Dia menilai, KPK memanfaatkan momentum ketiadaan posisi penasehat KPK untuk mengumumkan status kasus Sumber Waras agar jika ada desakan pembentukan dewan etik, akan terkendala tidak adanya posisi penasehat. Padahal Komite Etik KPK dibentuk dari unsur Pimpinan dan Penasehat.

"Kondisi saat ini KPK jelas diambang kehancuran. Tanpa adanya Komite Etik bisa jadi pimpinan KPK kembali melakukan tindakan serupa di masa yang akan datang," ujarnya.

Dalam perkara ini, Habiburrokhman mengatakan, KPK jelas mengabaikan hasil temuan BPK. Hasil audit BPK menegaskan adanya penyimpangan dalam proses pembelian lahan RS Sumber Waras yang merugikan keuangan negara.

Namun KPK malah menegaskan tidak ada unsur korupsi oleh KPK, meski mengakui ada kerugian negara meski jumlahnya kecil. "Kalau di dalam hukum pidana terdapat dua teori perbuatan melawan hukum, yakni, perbuatan melawan hukum secara formil yang bersifat sempit dan perbuatan melawan hukum materiil yang bersifat ekstensif," katanya.

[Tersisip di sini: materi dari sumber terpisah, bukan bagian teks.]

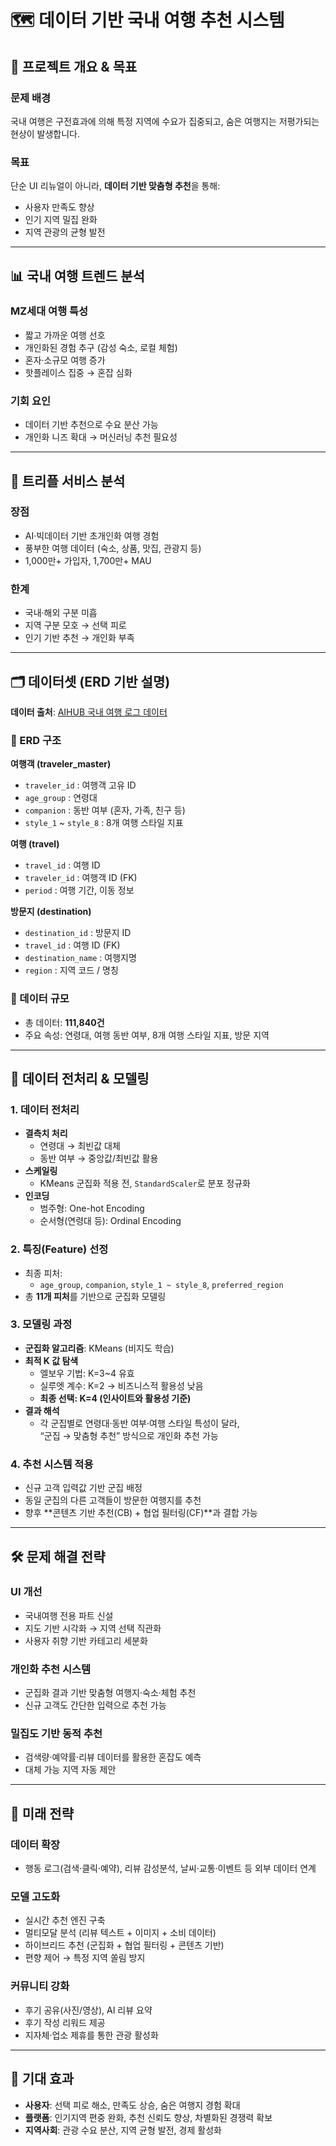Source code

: # 🗺️ 데이터 기반 국내 여행 추천 시스템  

## 📌 프로젝트 개요 & 목표  

### 문제 배경  
국내 여행은 구전효과에 의해 특정 지역에 수요가 집중되고, 숨은 여행지는 저평가되는 현상이 발생합니다.  

### 목표  
단순 UI 리뉴얼이 아니라, **데이터 기반 맞춤형 추천**을 통해:  
- 사용자 만족도 향상  
- 인기 지역 밀집 완화  
- 지역 관광의 균형 발전  

---

## 📊 국내 여행 트렌드 분석  

### MZ세대 여행 특성  
- 짧고 가까운 여행 선호  
- 개인화된 경험 추구 (감성 숙소, 로컬 체험)  
- 혼자·소규모 여행 증가  
- 핫플레이스 집중 → 혼잡 심화  

### 기회 요인  
- 데이터 기반 추천으로 수요 분산 가능  
- 개인화 니즈 확대 → 머신러닝 추천 필요성  

---

## 🏨 트리플 서비스 분석  

### 장점  
- AI·빅데이터 기반 초개인화 여행 경험  
- 풍부한 여행 데이터 (숙소, 상품, 맛집, 관광지 등)  
- 1,000만+ 가입자, 1,700만+ MAU  

### 한계  
- 국내·해외 구분 미흡  
- 지역 구분 모호 → 선택 피로  
- 인기 기반 추천 → 개인화 부족  

---

## 🗂️ 데이터셋 (ERD 기반 설명)  

**데이터 출처**: [AIHUB 국내 여행 로그 데이터](https://aihub.or.kr/aihubdata/data/list.do?pageIndex=1&currMenu=115&topMenu=100&srchOptnCnd=OPTNCND001&searchKeyword=%EC%97%AC%ED%96%89&srchDetailCnd=DETAILCND001&srchOrder=ORDER001&srchPagePer=20)  

### 📌 ERD 구조  

**여행객 (traveler_master)**  
- `traveler_id` : 여행객 고유 ID  
- `age_group` : 연령대  
- `companion` : 동반 여부 (혼자, 가족, 친구 등)  
- `style_1` ~ `style_8` : 8개 여행 스타일 지표  

**여행 (travel)**  
- `travel_id` : 여행 ID  
- `traveler_id` : 여행객 ID (FK)  
- `period` : 여행 기간, 이동 정보  

**방문지 (destination)**  
- `destination_id` : 방문지 ID  
- `travel_id` : 여행 ID (FK)  
- `destination_name` : 여행지명  
- `region` : 지역 코드 / 명칭  

### 📌 데이터 규모  
- 총 데이터: **111,840건**  
- 주요 속성: 연령대, 여행 동반 여부, 8개 여행 스타일 지표, 방문 지역  

---

## 🔎 데이터 전처리 & 모델링  

### 1. 데이터 전처리  
- **결측치 처리**  
  - 연령대 → 최빈값 대체  
  - 동반 여부 → 중앙값/최빈값 활용  
- **스케일링**  
  - KMeans 군집화 적용 전, `StandardScaler`로 분포 정규화  
- **인코딩**  
  - 범주형: One-hot Encoding  
  - 순서형(연령대 등): Ordinal Encoding  

### 2. 특징(Feature) 선정  
- 최종 피처:  
  - `age_group`, `companion`, `style_1 ~ style_8`, `preferred_region`  
- 총 **11개 피처**를 기반으로 군집화 모델링  

### 3. 모델링 과정  
- **군집화 알고리즘**: KMeans (비지도 학습)  
- **최적 K 값 탐색**  
  - 엘보우 기법: K=3~4 유효  
  - 실루엣 계수: K=2 → 비즈니스적 활용성 낮음  
  - **최종 선택: K=4 (인사이트와 활용성 기준)**  
- **결과 해석**  
  - 각 군집별로 연령대·동반 여부·여행 스타일 특성이 달라,  
    “군집 → 맞춤형 추천” 방식으로 개인화 추천 가능  

### 4. 추천 시스템 적용  
- 신규 고객 입력값 기반 군집 배정  
- 동일 군집의 다른 고객들이 방문한 여행지를 추천  
- 향후 **콘텐츠 기반 추천(CB) + 협업 필터링(CF)**과 결합 가능  

---

## 🛠 문제 해결 전략  

### UI 개선  
- 국내여행 전용 파트 신설  
- 지도 기반 시각화 → 지역 선택 직관화  
- 사용자 취향 기반 카테고리 세분화  

### 개인화 추천 시스템  
- 군집화 결과 기반 맞춤형 여행지·숙소·체험 추천  
- 신규 고객도 간단한 입력으로 추천 가능  

### 밀집도 기반 동적 추천  
- 검색량·예약률·리뷰 데이터를 활용한 혼잡도 예측  
- 대체 가능 지역 자동 제안  

---

## 🚀 미래 전략  

### 데이터 확장  
- 행동 로그(검색·클릭·예약), 리뷰 감성분석, 날씨·교통·이벤트 등 외부 데이터 연계  

### 모델 고도화  
- 실시간 추천 엔진 구축  
- 멀티모달 분석 (리뷰 텍스트 + 이미지 + 소비 데이터)  
- 하이브리드 추천 (군집화 + 협업 필터링 + 콘텐츠 기반)  
- 편향 제어 → 특정 지역 쏠림 방지  

### 커뮤니티 강화  
- 후기 공유(사진/영상), AI 리뷰 요약  
- 후기 작성 리워드 제공  
- 지자체·업소 제휴를 통한 관광 활성화  

---

## 🎯 기대 효과  

- **사용자**: 선택 피로 해소, 만족도 상승, 숨은 여행지 경험 확대  
- **플랫폼**: 인기지역 편중 완화, 추천 신뢰도 향상, 차별화된 경쟁력 확보  
- **지역사회**: 관광 수요 분산, 지역 균형 발전, 경제 활성화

Dia menjelaskan, dalam kasus Sumber Waras, sudah jelas adanya perbuatan melawan hukum karena telah terjadi penyimpangan. "Penyimpangan terjadi terkait dengan proses perencanaan, penganggaran, penyusunan tim pembelian tanah, penetapan lokasi, pembentukan harga dan soal penyerahan hasil pengadaan tanah," jelasnya.

KPK, kata dia, tak bisa mengabaikan begitu saja hasil temuan BPK. "Kalau hasil audit BPK soal Sumber Waras merupakan produk hukum institusi negara yang bersifat final, jadi selama tidak dibatalkan oleh pihak BPK maka audit tersebut harus tetap dilanjutkan oleh KPK sebagai user," tegasnya.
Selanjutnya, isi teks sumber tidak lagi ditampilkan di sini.